If you are accustomed to making homemade pizzas, chances are you are familiar with a pizza stone and pizza peel and how the two work together. As a pizza enthusiast, getting that chewy, perfectly baked crust is the goal. A properly heated baking stone will get you these results, but you are going to find a way to get the pizza on and off the heated stone.

How Can You Use a Pizza Stone without a Pizza Peel?

To every pizza lover, the ultimate goal is to make the perfect pizza with a tasty, crispy yet soft pizza crust. Interestingly, this is possible even without a pizza peel. Depending on the size of the pizza, getting it on and off the stone without a peel can be challenging, but it is by no means impossible.

In case you don’t have a pizza peel, you can use almost anything as a substitute for a pizza peel. But it is important to find a flat object with a similar shape to that of a pizza peel. There are various effective alternatives to pizza peel you can work with. Let’s explore a few alternatives that work well with pizza stones.

Pizza Peel Alternatives

a) Rimless Cookie Sheet

A rimless cookie sheet is a common household item and perhaps the best substitute for a pizza peel. Rimless cookie sheets are like any other but have the added benefit of being completely flat with one raised side, which aids lifting. In addition, its large flat surface makes it easy to slide off your pizzas onto a pizza stone.

Rimless cookie sheet

Image Credits:

Additionally, the raised side gives you something sturdy to hold when transferring pizza onto and out of the pizza stone. Rimless cookies are available in several sizes and styles. So you can pick the option for your convenience.

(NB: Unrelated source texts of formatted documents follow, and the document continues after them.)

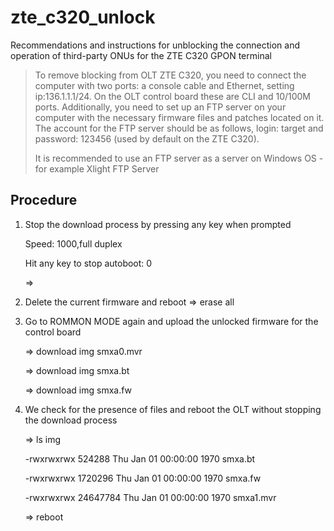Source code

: 
# zte_c320_unlock
Recommendations and instructions for unblocking the connection and operation of third-party ONUs for the ZTE C320 GPON terminal

> To remove blocking from OLT ZTE C320, you need to connect the computer with two ports: a console cable and Ethernet, setting ip:136.1.1.1/24.
On the OLT control board these are CLI and 10/100M ports. Additionally, you need to set up an FTP server on your computer with the necessary firmware files and patches located on it. The account for the FTP server should be as follows, login: target and password: 123456 (used by default on the ZTE C320).
> 
> It is recommended to use an FTP server as a server on Windows OS - for example Xlight FTP Server

## Procedure

 1. Stop the download process by pressing any key when prompted

     Speed: 1000,full duplex

    Hit any key to stop autoboot: 0

    =>  
 2. Delete the current firmware and reboot
     => erase all
 3. Go to ROMMON MODE again and upload the unlocked firmware for the control board

    => download img smxa0.mvr

    => download img smxa.bt

    => download img smxa.fw

 5. We check for the presence of files and reboot the OLT without stopping the download process

    => ls img
 

     -rwxrwxrwx   524288 Thu Jan 01 00:00:00 1970 smxa.bt
    
     -rwxrwxrwx  1720296 Thu Jan 01 00:00:00 1970 smxa.fw
    
     -rwxrwxrwx 24647784 Thu Jan 01 00:00:00 1970 smxa1.mvr

    => reboot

b) Upside Down Rimmed Baking Sheet

Rimmed baking sheets have raised edges to ensure that oil doesn’t spill into the oven when cooking. Unfortunately, this makes it almost impossible to use it as a pizza peel substitute. The best way to use a rimmed baking sheet as a pizza peel is to turn it upside down so that the rimless side faces up, allowing you to slide the pizza onto the stone easily.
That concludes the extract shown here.